Health authorities at the U.S. Centers for Disease Control and Prevention (CDC) said at the time it was needed to curb the spread of the coronavirus in crowded border facilities.
“First they said they were going to open the border to asylum claims, then they said they weren’t,” said Max Alexander Gonter, 24, who said he has spent nearly two years waiting in Mexico to seek asylum after fleeing poverty and violence in Honduras.
“I can’t stand this anymore, I’m exhausted,” he said, standing outside a migrant shelter in the northern Mexican city of Monterrey on Sunday.
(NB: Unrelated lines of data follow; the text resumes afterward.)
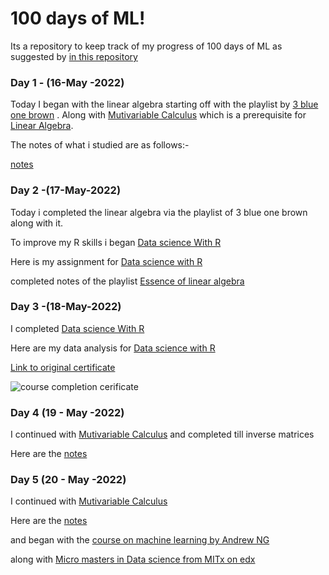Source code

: 
# 100 days of ML!

Its a repository to keep track of my progress of 100 days of ML
as suggested by [in this repository](https://github.com/cybot1711/Learn_Machine_Learning_in_3_Months)

### Day 1 - (16-May -2022)

Today I began with the linear algebra starting off with the playlist by [3 blue one brown](https://www.youtube.com/playlist?list=PLZHQObOWTQDPD3MizzM2xVFitgF8hE_ab)
. Along with [Mutivariable Calculus](https://ocw.mit.edu/courses/18-02-multivariable-calculus-fall-2007/video_galleries/video-lectures/) which is a prerequisite for [Linear Algebra](https://ocw.mit.edu/courses/18-06-linear-algebra-spring-2010/pages/syllabus/).

The notes of what i studied are as follows:-

[notes](https://dynalist.io/d/QGH-mc0kByi7OH3Cub6tHxlv#collapse&inline-images&theme=default)

### Day 2 -(17-May-2022)

Today i completed the linear algebra via the playlist of 3 blue one brown
along with it.

To improve my R skills i began [Data science With R](https://learning.edx.org/course/course-v1:HarvardX+PH125.1x+1T2022/home)

Here is my assignment for [Data science with R](https://github.com/pratham-saraf/Data-science-portfolio/tree/main/100%20days%20of%20ML/Day-2/)

completed notes of the playlist [Essence of linear algebra](https://dynalist.io/d/QGH-mc0kByi7OH3Cub6tHxlv#collapse&inline-images&theme=default)

### Day 3 -(18-May-2022)
I completed [Data science With R](https://learning.edx.org/course/course-v1:HarvardX+PH125.1x+1T2022/home)

Here are my data analysis for [Data science with R](https://github.com/pratham-saraf/Data-science-portfolio/tree/main/100%20days%20of%20ML/Day-3/)

[Link to original certificate](https://www.datacamp.com/statement-of-accomplishment/course/3fd80cd965b5e5e1508bc31d3df56b5e21f3a974?share=true)

![course completion cerificate](https://cdn.discordapp.com/attachments/950059669592883203/976803339658469376/unknown.png)

### Day 4 (19 - May -2022)

I continued  with [Mutivariable Calculus](https://ocw.mit.edu/courses/18-02-multivariable-calculus-fall-2007/video_galleries/video-lectures/) and completed till inverse matrices

Here are the [notes](https://dynalist.io/d/YxdcCfisTd0XYUpZvrzTCcbw#collapse&inline-images&theme=dark)

### Day 5 (20 - May -2022)

I continued  with [Mutivariable Calculus](https://ocw.mit.edu/courses/18-02-multivariable-calculus-fall-2007/video_galleries/video-lectures/) 

Here are the [notes](https://dynalist.io/d/YxdcCfisTd0XYUpZvrzTCcbw#collapse&inline-images&theme=dark)

and began with the [course on machine learning by Andrew NG](https://www.coursera.org/learn/machine-learning/home/welcome)

along with [Micro masters in Data science from MITx on edx](https://micromasters.mit.edu/ds/)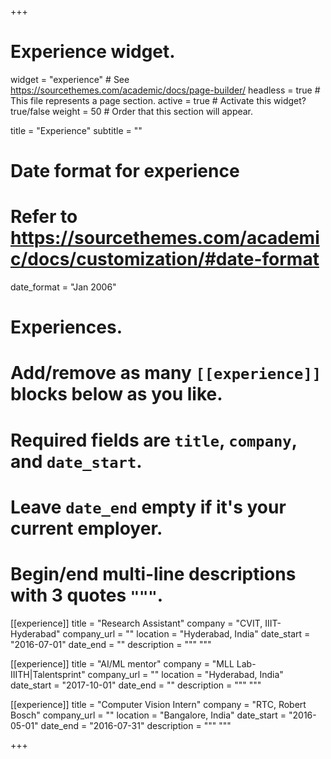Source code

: +++
# Experience widget.
widget = "experience"  # See https://sourcethemes.com/academic/docs/page-builder/
headless = true  # This file represents a page section.
active = true  # Activate this widget? true/false
weight = 50  # Order that this section will appear.

title = "Experience"
subtitle = ""

# Date format for experience
#   Refer to https://sourcethemes.com/academic/docs/customization/#date-format
date_format = "Jan 2006"

# Experiences.
#   Add/remove as many `[[experience]]` blocks below as you like.
#   Required fields are `title`, `company`, and `date_start`.
#   Leave `date_end` empty if it's your current employer.
#   Begin/end multi-line descriptions with 3 quotes `"""`.
[[experience]]
  title = "Research Assistant"
  company = "CVIT, IIIT-Hyderabad"
  company_url = ""
  location = "Hyderabad, India"
  date_start = "2016-07-01"
  date_end = ""
  description = """
  """

[[experience]]
  title = "AI/ML mentor"
  company = "MLL Lab-IIITH|Talentsprint"
  company_url = ""
  location = "Hyderabad, India"
  date_start = "2017-10-01"
  date_end = ""
  description = """
  """

[[experience]]
  title = "Computer Vision Intern"
  company = "RTC, Robert Bosch"
  company_url = ""
  location = "Bangalore, India"
  date_start = "2016-05-01"
  date_end = "2016-07-31"
  description = """
  """

+++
U.S. President Joe Biden, a Democrat, came into office in January 2021 promising to undo the hardline immigration policies of his predecessor Donald Trump, but has so far struggled to keep campaign promises to change the system.
The continuation of Title 42 is the latest flip-flop in policy that has dismayed migrants.
Another Trump-era program known as Remain in Mexico, which forces asylum seekers to wait in Mexico as their cases wind through U.S. courts, was terminated by Biden early in his presidency only to be reinstated after a court ruling in August 2021.
Pablo, a Mexican migrant who declined to give his last name due to security concerns, said he fled his cartel-controlled town in the bloody state of Tamaulipas to avoid forced recruitment into a drug trafficking operation.
He showed scars on his forearms and back as evidence of the violence in Mexico that he hopes to escape – when he is able to seek asylum.
“I just want to live a normal, peaceful life,” he said.